# YOUR INSTRUCTIONS
Look through the records, and wherever the string "following" turns up, copy out that line.

# MATERIALS PROVIDED

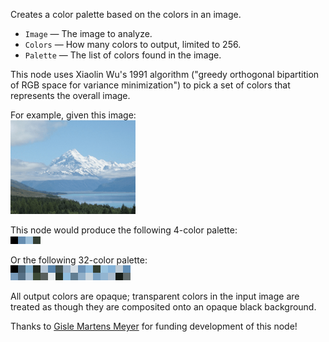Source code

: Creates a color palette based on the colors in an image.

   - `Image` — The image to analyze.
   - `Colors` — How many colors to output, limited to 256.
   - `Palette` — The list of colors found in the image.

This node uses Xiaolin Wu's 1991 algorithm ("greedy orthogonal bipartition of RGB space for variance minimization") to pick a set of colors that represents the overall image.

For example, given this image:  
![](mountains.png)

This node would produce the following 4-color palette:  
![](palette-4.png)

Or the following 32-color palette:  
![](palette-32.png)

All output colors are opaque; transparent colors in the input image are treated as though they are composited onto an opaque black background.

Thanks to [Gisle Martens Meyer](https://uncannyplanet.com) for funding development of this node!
--
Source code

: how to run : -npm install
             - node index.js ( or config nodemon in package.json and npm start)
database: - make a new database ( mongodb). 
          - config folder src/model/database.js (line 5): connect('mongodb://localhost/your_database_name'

# SOLUTION TO THIS EXERCISE
This node would produce the following 4-color palette:  
Or the following 32-color palette:  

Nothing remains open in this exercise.